In one of the few presentations of experimental work, Frank Holstege (Universitair Medisch Centrum Utrecht, Utrecht, The Netherlands) discussed his recent study of gene-expression measurements during the yeast growth cycle. Careful analysis of these data depicted waves of transcription that bring about the transitions between distinct cellular states, in particular, exit and entry into stationary phase. He showed how epistasis studies with microarray analysis revealed the crucial role of the Mediator complex for integrating positive and negative signals and transducing these to the RNA polymerase. He also described how gene-deletion experiments combined with microarray analysis can reveal epistatic genetic interactions.

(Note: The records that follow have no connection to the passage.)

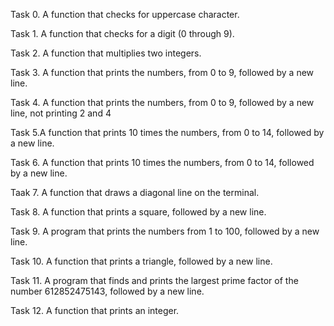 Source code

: Task 0. A  function that checks for uppercase character.


Task 1. A function that checks for a digit (0 through 9).

Task 2. A function that multiplies two integers.

Task 3. A function that prints the numbers, from 0 to 9, followed by a new line.

Task 4. A function that prints the numbers, from 0 to 9, followed by a new line, not printing 2 and 4

Task 5.A  function that prints 10 times the numbers, from 0 to 14, followed by a new line.

Task 6. A  function that prints 10 times the numbers, from 0 to 14, followed by a new line.

Taak 7. A function that draws a diagonal line on the terminal.

Task 8. A function that prints a square, followed by a new line.

Task 9. A program that prints the numbers from 1 to 100, followed by a new line.

Task 10. A function that prints a triangle, followed by a new line.

Task 11. A program that finds and prints the largest prime factor of the number 612852475143, followed by a new line.

Task 12. A function that prints an integer.


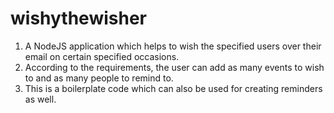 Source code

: # wishythewisher
1. A NodeJS application which helps to wish the specified users over their email on certain specified occasions.
2. According to the requirements, the user can add as many events to wish to and as many people to remind to.
3. This is a boilerplate code which can also be used for creating reminders as well.

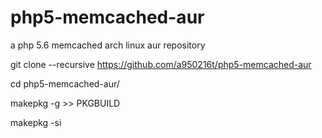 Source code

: # php5-memcached-aur
a php 5.6 memcached arch linux aur repository

git clone --recursive https://github.com/a950216t/php5-memcached-aur

cd php5-memcached-aur/

makepkg -g >> PKGBUILD

makepkg -si
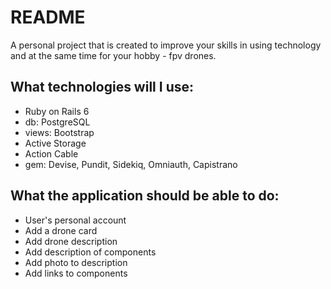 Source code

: # README

A personal project that is created to improve your skills in using technology and at the same time for your hobby - fpv drones.

## What technologies will I use:

- Ruby on Rails 6
- db: PostgreSQL
- views: Bootstrap
- Active Storage
- Action Cable
- gem: Devise, Pundit, Sidekiq, Omniauth, Capistrano

## What the application should be able to do:
- User's personal account
- Add a drone card
- Add drone description
- Add description of components
- Add photo to description
- Add links to components
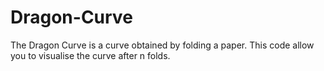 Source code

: # Dragon-Curve
The Dragon Curve is a curve obtained by folding a paper. This code allow you to visualise the curve after n folds.
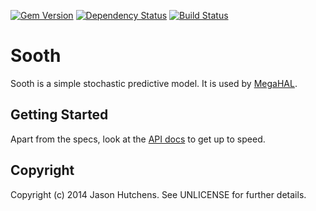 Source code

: [![Gem Version](https://badge.fury.io/rb/sooth.svg)](http://badge.fury.io/rb/sooth)
[![Dependency Status](https://gemnasium.com/jasonhutchens/sooth.png)](https://gemnasium.com/jasonhutchens/sooth)
[![Build Status](https://semaphoreapp.com/api/v1/projects/6889bf33-e547-4200-a4fb-66b339a83d82/307128/shields_badge.svg)](https://semaphoreapp.com/jasonhutchens/sooth)

Sooth
=====

Sooth is a simple stochastic predictive model. It is used by [MegaHAL](https://github.com/jasonhutchens/megahal).

Getting Started
---------------

Apart from the specs, look at the [API docs](http://rubydoc.info/github/jasonhutchens/sooth/master/frames) to get up to speed.

Copyright
---------

Copyright (c) 2014 Jason Hutchens. See UNLICENSE for further details.
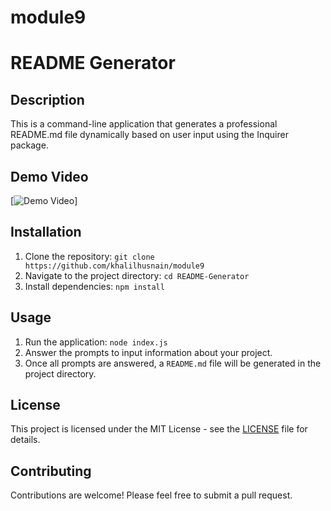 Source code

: # module9
# README Generator

## Description
This is a command-line application that generates a professional README.md file dynamically based on user input using the Inquirer package.

## Demo Video
[![Demo Video](https://drive.google.com/file/d/1I4CpQx31pkYBCWuErbm1cFSUOBrr5XX1/view?usp=drive_link)]

## Installation
1. Clone the repository: `git clone https://github.com/khalilhusnain/module9`
2. Navigate to the project directory: `cd README-Generator`
3. Install dependencies: `npm install`

## Usage
1. Run the application: `node index.js`
2. Answer the prompts to input information about your project.
3. Once all prompts are answered, a `README.md` file will be generated in the project directory.

## License
This project is licensed under the MIT License - see the [LICENSE](LICENSE) file for details.

## Contributing
Contributions are welcome! Please feel free to submit a pull request.
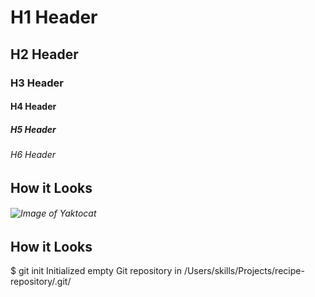 # H1 Header
## H2 Header
### H3 Header
#### H4 Header
##### H5 Header
###### H6 Header
## How it Looks
###### ![Image of Yaktocat](https://octodex.github.com/images/yaktocat.png)
## How it Looks 
$ git init
Initialized empty Git repository in /Users/skills/Projects/recipe-repository/.git/
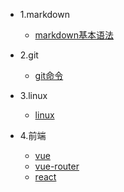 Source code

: - 1.markdown
  - [markdown基本语法](markdown/markdown基本语法)
  
- 2.git
  - [git命令](git/git命令)
  
- 3.linux
  - [linux](linux命令/linux)

- 4.前端
  - [vue](前端/vue)
  - [vue-router](前端/vue-router)
  - [react](前端/react) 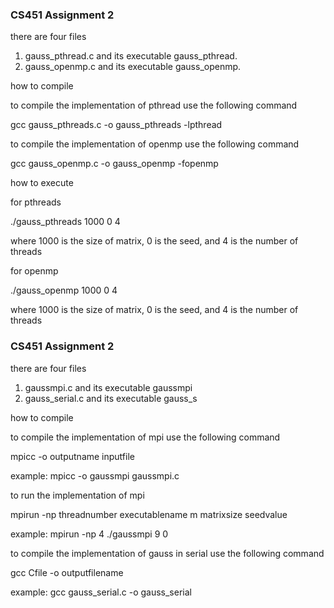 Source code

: ### CS451 Assignment 2

there are four files

1. gauss_pthread.c and its executable gauss_pthread.
2. gauss_openmp.c and its executable gauss_openmp.


how to compile

to compile the implementation of pthread
use the following command

gcc  gauss_pthreads.c -o gauss_pthreads -lpthread


to compile the implementation of openmp
use the following command

gcc  gauss_openmp.c -o gauss_openmp -fopenmp


how to execute

for pthreads

./gauss_pthreads 1000 0 4
 
 
 where 1000 is the size of matrix, 0 is the seed, and 4 is the number of threads
 
 
 
for openmp

./gauss_openmp 1000 0 4
 
 
 where 1000 is the size of matrix, 0 is the seed, and 4 is the number of threads
 
 ### CS451 Assignment 2

there are four files

1. gaussmpi.c and its executable gaussmpi
2. gauss_serial.c and its executable gauss_s


how to compile

to compile the implementation of mpi
use the following command

mpicc -o outputname inputfile

example: mpicc -o gaussmpi gaussmpi.c

to run the implementation of mpi

mpirun -np threadnumber executablename m matrixsize seedvalue

example: mpirun -np 4 ./gaussmpi 9 0


to compile the implementation of gauss in serial
use the following command

gcc  Cfile -o outputfilename

example: gcc  gauss_serial.c -o gauss_serial




 
 
 

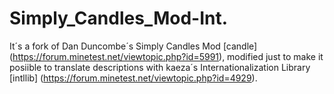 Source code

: Simply_Candles_Mod-Int.
=======================

It´s a fork of Dan Duncombe´s Simply Candles Mod [candle] (https://forum.minetest.net/viewtopic.php?id=5991), modified just to make it posiible to translate descriptions with kaeza´s Internationalization Library [intllib] (https://forum.minetest.net/viewtopic.php?id=4929).
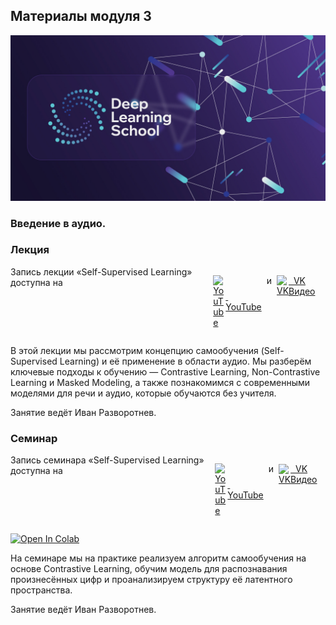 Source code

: ## Материалы модуля 3

<div align="center">
  <img src="../images/dls.png">
</div>

### Введение в аудио.


### Лекция


<div style="display: flex; gap: 8px; align-items: bottom;">
  <span>
  Запись лекции &laquo;Self-Supervised Learning&raquo; доступна на
  </span>
  
  <a href="https://youtu.be/M8OaTAVVof0" target="_blank" rel="noopener" aria-label="Watch on YouTube" 
    style="display: flex; align-items: center">
    <img src="https://cdn.simpleicons.org/youtube" alt="YouTube" width="20"/>
    &nbsp;
    YouTube
  </a>

  <span>и</span>

  <a href="https://vkvideo.ru/video-155161349_456239321" target="_blank" rel="noopener" aria-label="Watch on VK"
     style="display: flex; align-items: center">
    <img src="https://cdn.simpleicons.org/vk" alt="VK" width="20"/>
    &nbsp;
    VK Видео
  </a>
</div>



В этой лекции мы рассмотрим концепцию самообучения (Self-Supervised Learning) и её применение в области аудио. Мы разберём ключевые подходы к обучению — Contrastive Learning, Non-Contrastive Learning и Masked Modeling, а также познакомимся с современными моделями для речи и аудио, которые обучаются без учителя.

Занятие ведёт Иван Разворотнев.

### Семинар


<div style="display: flex; gap: 8px; align-items: bottom;">
  <span>
  Запись семинара &laquo;Self-Supervised Learning&raquo; доступна на
  </span>
  
  <a href="https://youtu.be/2ezpTsEi4So" target="_blank" rel="noopener" aria-label="Watch on YouTube" 
    style="display: flex; align-items: center">
    <img src="https://cdn.simpleicons.org/youtube" alt="YouTube" width="20"/>
    &nbsp;
    YouTube
  </a>

  <span>и</span>

  <a href="https://vkvideo.ru/video-155161349_456239319" target="_blank" rel="noopener" aria-label="Watch on VK"
     style="display: flex; align-items: center">
    <img src="https://cdn.simpleicons.org/vk" alt="VK" width="20"/>
    &nbsp;
    VK Видео
  </a>
</div>

[![Open In Colab](https://colab.research.google.com/assets/colab-badge.svg)](https://colab.research.google.com/github/DeepLearningSchool/part_2_nlp/blob/main/week_03_speech_ssl/Practice/SSL_seminar.ipynb)


На семинаре мы на практике реализуем алгоритм самообучения на основе Contrastive Learning, обучим модель для распознавания произнесённых цифр и проанализируем структуру её латентного пространства.

Занятие ведёт Иван Разворотнев.




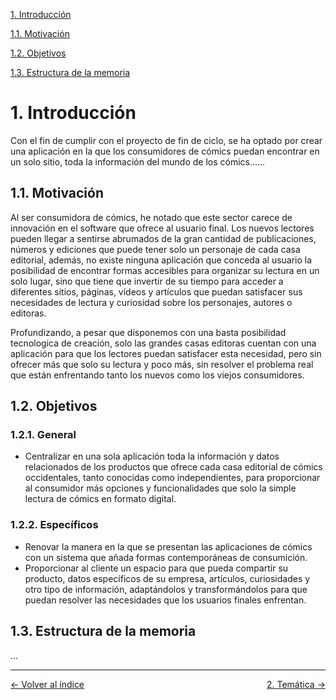 [1. Introducción](#1-introducción)

[1.1. Motivación](#11-motivación)

[1.2. Objetivos](#12-objetivos)

[1.3. Estructura de la memoria](#13-estructura-de-la-memoria)

# 1. Introducción

Con el fin de cumplir con el proyecto de fin de ciclo, se ha optado por crear una aplicación en la que los consumidores de cómics puedan encontrar en un solo sitio, toda la información del mundo de los cómics......

## 1.1. Motivación

Al ser consumidora de cómics, he notado que este sector carece de innovación en el software que ofrece al usuario final. Los nuevos lectores pueden llegar a sentirse abrumados de la gran cantidad de publicaciones, números y ediciones que puede tener solo un personaje de cada casa editorial, además, no existe ninguna aplicación que conceda al usuario la posibilidad de encontrar formas accesibles para organizar su lectura en un solo lugar, sino que tiene que invertir de su tiempo para acceder a diferentes sitios, páginas, vídeos y artículos que puedan satisfacer sus necesidades de lectura y curiosidad sobre los personajes, autores o editoras.

Profundizando, a pesar que disponemos con una basta posibilidad tecnologica de creación, solo las grandes casas editoras cuentan con una aplicación para que los lectores puedan satisfacer esta necesidad, pero sin ofrecer más que solo su lectura y poco más, sin resolver el problema real que están enfrentando tanto los nuevos como los viejos consumidores.

## 1.2. Objetivos

### 1.2.1. General

- Centralizar en una sola aplicación toda la información y datos relacionados de los productos que ofrece cada casa editorial de cómics occidentales, tanto conocidas como independientes, para proporcionar al consumidor más opciones y funcionalidades que solo la simple lectura de cómics en formato digital.

### 1.2.2. Específicos

- Renovar la manera en la que se presentan las aplicaciones de cómics con un sistema que añada formas contemporáneas de consumición.
- Proporcionar al cliente un espacio para que pueda compartir su producto, datos específicos de su empresa, artículos, curiosidades y otro tipo de información, adaptándolos y transformándolos para que puedan resolver las necesidades que los usuarios finales enfrentan.

## 1.3. Estructura de la memoria

...

---
<div style="display:flex; justify-content:space-between; align-items: center;">
    <a href="indice.md">← Volver al índice</a>
    <a href="2.tematica.md">2. Temática →</a>
</div>
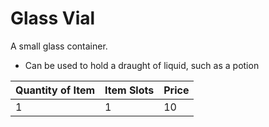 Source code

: # Glass Vial

A small glass container.

- Can be used to hold a draught of liquid, such as a potion

| Quantity of Item | Item Slots | Price |
| ---------------- | ---------- | ----- |
| 1                | 1          | 10    |
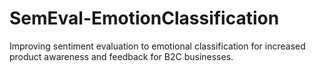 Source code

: # SemEval-EmotionClassification
Improving sentiment evaluation to emotional classification for increased product awareness and feedback for B2C businesses.
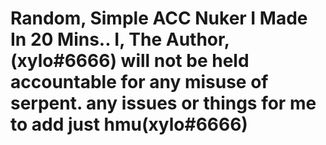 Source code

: # Random, Simple ACC Nuker I Made In 20 Mins.. I, The Author, (xylo#6666) will not be held accountable for any misuse of serpent. any issues or things for me to add just hmu(xylo#6666)
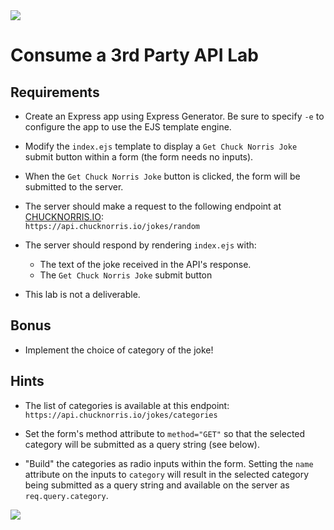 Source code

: <img src="https://i.imgur.com/294n16z.png">

# Consume a 3rd Party API Lab

## Requirements

- Create an Express app using Express Generator. Be sure to specify `-e` to configure the app to use the EJS template engine.

- Modify the `index.ejs` template to display a `Get Chuck Norris Joke` submit button within a form (the form needs no inputs).

- When the `Get Chuck Norris Joke` button is clicked, the form will be submitted to the server.

- The server should make a request to the following endpoint at [CHUCKNORRIS.IO](https://api.chucknorris.io/):<br>`https://api.chucknorris.io/jokes/random`

- The server should respond by rendering `index.ejs` with:

  - The text of the joke received in the API's response.
  - The `Get Chuck Norris Joke` submit button

- This lab is not a deliverable.

## Bonus

- Implement the choice of category of the joke!

## Hints

- The list of categories is available at this endpoint:<br>`https://api.chucknorris.io/jokes/categories`

- Set the form's method attribute to `method="GET"` so that the selected category will be submitted as a query string (see below).

- "Build" the categories as radio inputs within the form. Setting the `name` attribute on the inputs to `category` will result in the selected category being submitted as a query string and available on the server as `req.query.category`.

<img src="https://i.imgur.com/nVr5KUi.png">
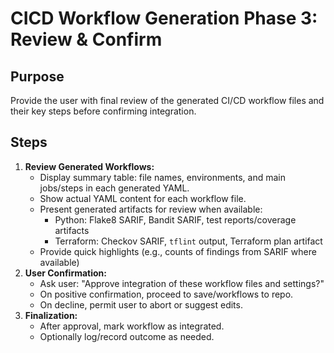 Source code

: # CICD Workflow Generation Phase 3: Review & Confirm

## Purpose

Provide the user with final review of the generated CI/CD workflow files and their key steps before confirming integration.

## Steps

1. **Review Generated Workflows:**
   - Display summary table: file names, environments, and main jobs/steps in each generated YAML.
   - Show actual YAML content for each workflow file.
   - Present generated artifacts for review when available:
     - Python: Flake8 SARIF, Bandit SARIF, test reports/coverage artifacts
     - Terraform: Checkov SARIF, `tflint` output, Terraform plan artifact
   - Provide quick highlights (e.g., counts of findings from SARIF where available)
2. **User Confirmation:**
   - Ask user: "Approve integration of these workflow files and settings?"
   - On positive confirmation, proceed to save/workflows to repo.
   - On decline, permit user to abort or suggest edits.
3. **Finalization:**
   - After approval, mark workflow as integrated.
   - Optionally log/record outcome as needed.
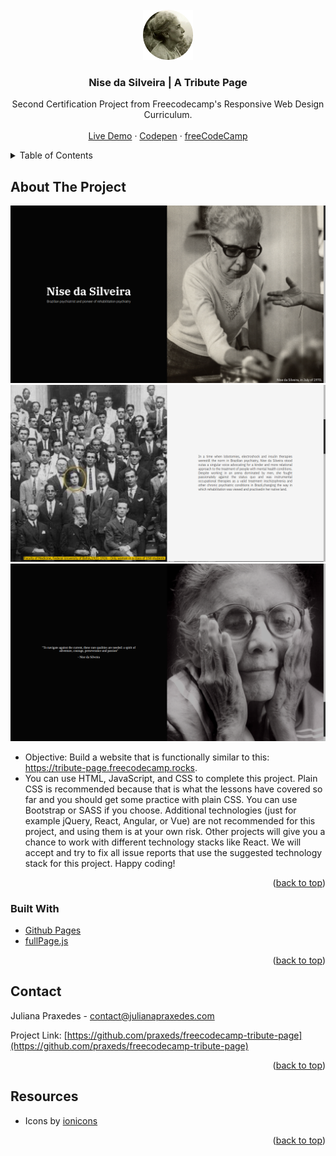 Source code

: <div id="top"></div>
<!-- PROJECT LOGO -->
<br />
<div align="center">
  <a href="https://github.com/othneildrew/Best-README-Template">
    <img src="assets/icon.png" alt="Logo" width="80" height="80">
  </a>

  <h3 align="center">Nise da Silveira | A Tribute Page</h3>

  <p align="center">
    Second Certification Project from Freecodecamp's Responsive Web Design Curriculum.
    <br />
    <br />
    <a href="https://praxeds.github.io/freecodecamp-tribute-page/">Live Demo</a>
    ·
    <a href="https://codepen.io/praxeds/pen/MWQLzwy">Codepen</a>
    ·
    <a href="https://www.freecodecamp.org/">freeCodeCamp</a>
  </p>
</div>



<!-- TABLE OF CONTENTS -->
<details>
  <summary>Table of Contents</summary>
  <ol>
    <li>
      <a href="#about-the-project">About The Project</a>
      <ul>
        <li><a href="#built-with">Built With</a></li>
      </ul>
    </li>
    <li><a href="#contact">Contact</a></li>
    <li><a href="#resources">Resources</a></li>
  </ol>
</details>



<!-- ABOUT THE PROJECT -->
## About The Project

![alt text](assets/Screenshot%20from%202022-07-27%2021-33-40.png)
![alt text](assets/Screenshot%20from%202022-07-27%2021-33-57.png)
![alt text](assets/Screenshot%20from%202022-07-27%2021-34-35.png)

* Objective: Build a website that is functionally similar to this: https://tribute-page.freecodecamp.rocks.
* You can use HTML, JavaScript, and CSS to complete this project. Plain CSS is recommended because that is what the lessons have covered so far and you should get some practice with plain CSS. You can use Bootstrap or SASS if you choose. Additional technologies (just for example jQuery, React, Angular, or Vue) are not recommended for this project, and using them is at your own risk. Other projects will give you a chance to work with different technology stacks like React. We will accept and try to fix all issue reports that use the suggested technology stack for this project. Happy coding!

<p align="right">(<a href="#top">back to top</a>)</p>



### Built With

* [Github Pages](https://pages.github.com/)
* [fullPage.js](https://alvarotrigo.com/fullPage/)

<p align="right">(<a href="#top">back to top</a>)</p>


<!-- CONTACT -->
## Contact

Juliana Praxedes - contact@julianapraxedes.com

Project Link: [https://github.com/praxeds/freecodecamp-tribute-page](https://github.com/praxeds/freecodecamp-tribute-page)

<p align="right">(<a href="#top">back to top</a>)</p>



<!-- Resources -->
## Resources

* Icons by [ionicons](https://ionic.io/ionicons)

<p align="right">(<a href="#top">back to top</a>)</p>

The many interesting seminars at this workshop covered a wide range of topics, from the structure and evolution of transcriptional systems to their regulatory kinetics both at detailed and whole-organism levels. The quality of the presentations combined with the enthusiasm of the meeting participants clearly reflected the importance of studying transcription regulation. Although we are still far from understanding such systems fully, the continually strengthening ties between bioinformaticists and experimentalists will surely allow us to advance this field at an ever-increasing pace.